First trimester of pregnancy
A healthy first trimester is crucial to the normal development of the fetus. The mother-to-be may not be showing much on the outside, but inside her body all the major body organs and systems of the fetus are forming.
As the embryo implants itself into the uterine wall, several developments take place, including:
Amniotic sac - A sac filled with amniotic fluid, called the amniotic sac, surrounds the fetus throughout the pregnancy. The amniotic fluid is liquid made by the fetus and the amnion (the membrane that covers the fetal side of the placenta) that protects the fetus from injury and helps regulate the temperature of the fetus.

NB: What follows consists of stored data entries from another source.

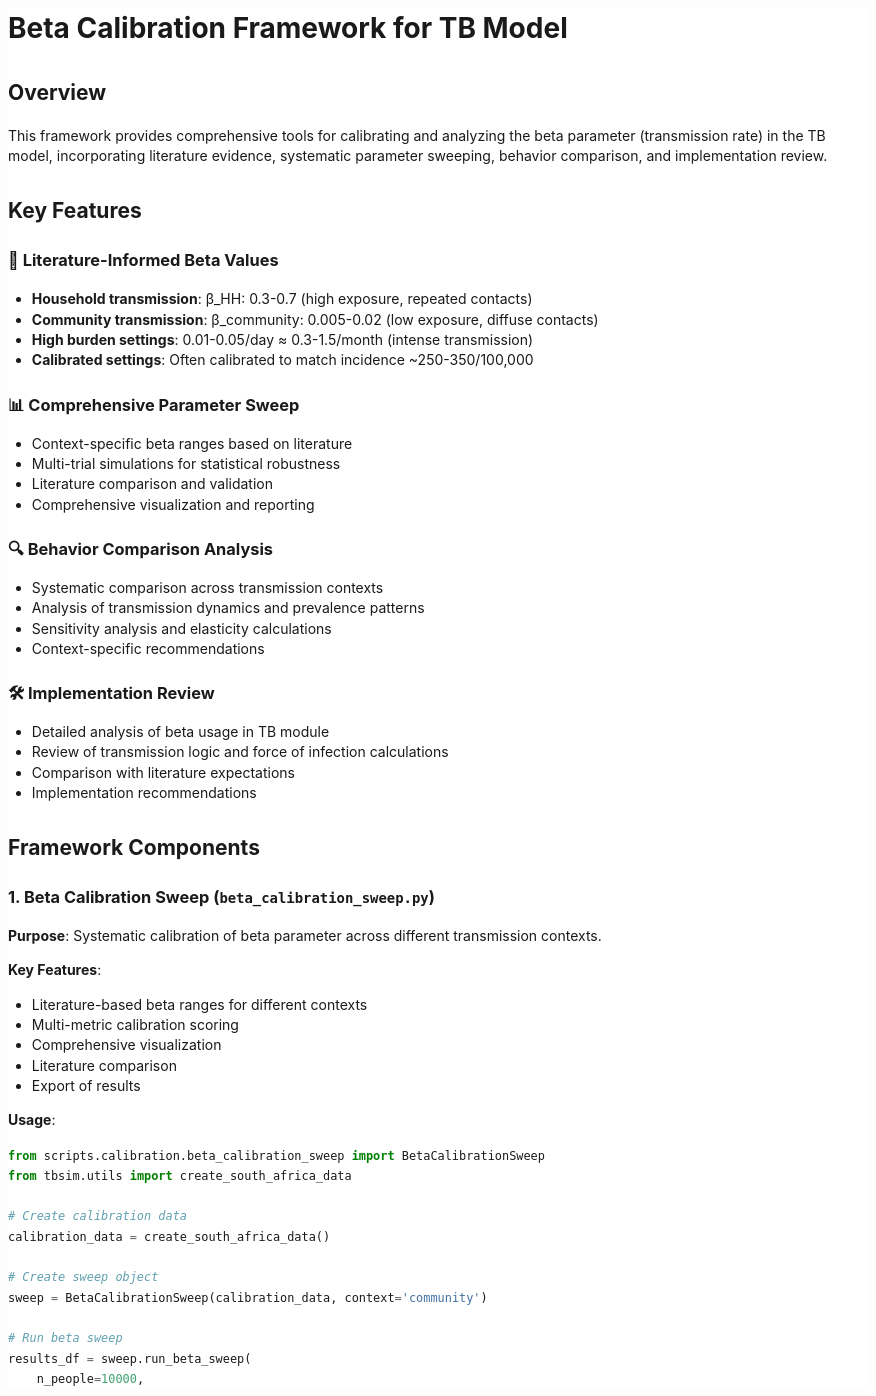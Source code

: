 # Beta Calibration Framework for TB Model

## Overview

This framework provides comprehensive tools for calibrating and analyzing the beta parameter (transmission rate) in the TB model, incorporating literature evidence, systematic parameter sweeping, behavior comparison, and implementation review.

## Key Features

### 🔬 **Literature-Informed Beta Values**
- **Household transmission**: β_HH: 0.3-0.7 (high exposure, repeated contacts)
- **Community transmission**: β_community: 0.005-0.02 (low exposure, diffuse contacts)
- **High burden settings**: 0.01-0.05/day ≈ 0.3-1.5/month (intense transmission)
- **Calibrated settings**: Often calibrated to match incidence ~250-350/100,000

### 📊 **Comprehensive Parameter Sweep**
- Context-specific beta ranges based on literature
- Multi-trial simulations for statistical robustness
- Literature comparison and validation
- Comprehensive visualization and reporting

### 🔍 **Behavior Comparison Analysis**
- Systematic comparison across transmission contexts
- Analysis of transmission dynamics and prevalence patterns
- Sensitivity analysis and elasticity calculations
- Context-specific recommendations

### 🛠️ **Implementation Review**
- Detailed analysis of beta usage in TB module
- Review of transmission logic and force of infection calculations
- Comparison with literature expectations
- Implementation recommendations

## Framework Components

### 1. Beta Calibration Sweep (`beta_calibration_sweep.py`)

**Purpose**: Systematic calibration of beta parameter across different transmission contexts.

**Key Features**:
- Literature-based beta ranges for different contexts
- Multi-metric calibration scoring
- Comprehensive visualization
- Literature comparison
- Export of results

**Usage**:
```python
from scripts.calibration.beta_calibration_sweep import BetaCalibrationSweep
from tbsim.utils import create_south_africa_data

# Create calibration data
calibration_data = create_south_africa_data()

# Create sweep object
sweep = BetaCalibrationSweep(calibration_data, context='community')

# Run beta sweep
results_df = sweep.run_beta_sweep(
    n_people=10000,
```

Placenta - The placenta is an organ shaped like a flat cake that only grows during pregnancy. It attaches to the uterine wall with tiny projections called villi. Fetal blood vessels grow from the umbilical cord into these villi, exchanging nourishment and waste products with the mother's blood. The fetal blood vessels are separated from the mother's blood supply by a thin membrane.
- Umbilical cord - The umbilical cord is a rope-like cord connecting the fetus to the placenta. The umbilical cord contains two arteries and a vein, which carry oxygen and nutrients to the fetus and waste products away from the fetus.
It is during this first trimester that the fetus is most susceptible to damage from substances such as alcohol, drugs, certain medications, and illnesses such as rubella (German measles).
During the first trimester, both the mother's body and the fetus are changing rapidly.